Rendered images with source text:
────────────────────────────────────────

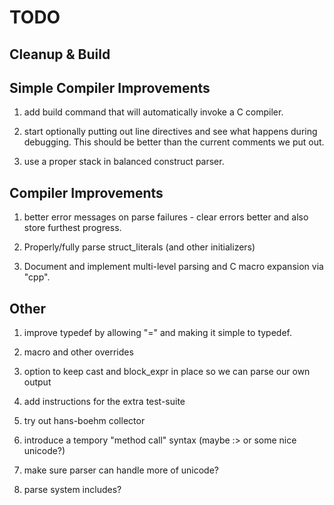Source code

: # TODO

## Cleanup & Build

## Simple Compiler Improvements

1. add build command that will automatically invoke a C compiler.

1. start optionally putting out line directives and see what happens
   during debugging. This should be better than the current comments
   we put out.

1. use a proper stack in balanced construct parser.

## Compiler Improvements

1. better error messages on parse failures - clear errors better and
   also store furthest progress.

1. Properly/fully parse struct_literals (and other initializers)

1. Document and implement multi-level parsing and C macro expansion
   via "cpp".

## Other

1. improve typedef by allowing "=" and making it simple to typedef.

1. macro and other overrides

1. option to keep cast and block_expr in place so we can parse our own
   output

1. add instructions for the extra test-suite

1. try out hans-boehm collector

1. introduce a tempory "method call" syntax (maybe :> or some nice
   unicode?)

1. make sure parser can handle more of unicode?

1. parse system includes?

────────────────────────────────────────

What you should do: Give the data above back unchanged, except for the pictures.

Solution to this task:
Source code

: # TODO

## Cleanup & Build

## Simple Compiler Improvements

1. add build command that will automatically invoke a C compiler.

1. start optionally putting out line directives and see what happens
   during debugging. This should be better than the current comments
   we put out.

1. use a proper stack in balanced construct parser.

## Compiler Improvements

1. better error messages on parse failures - clear errors better and
   also store furthest progress.

1. Properly/fully parse struct_literals (and other initializers)

1. Document and implement multi-level parsing and C macro expansion
   via "cpp".

## Other

1. improve typedef by allowing "=" and making it simple to typedef.

1. macro and other overrides

1. option to keep cast and block_expr in place so we can parse our own
   output

1. add instructions for the extra test-suite

1. try out hans-boehm collector

1. introduce a tempory "method call" syntax (maybe :> or some nice
   unicode?)

1. make sure parser can handle more of unicode?

1. parse system includes?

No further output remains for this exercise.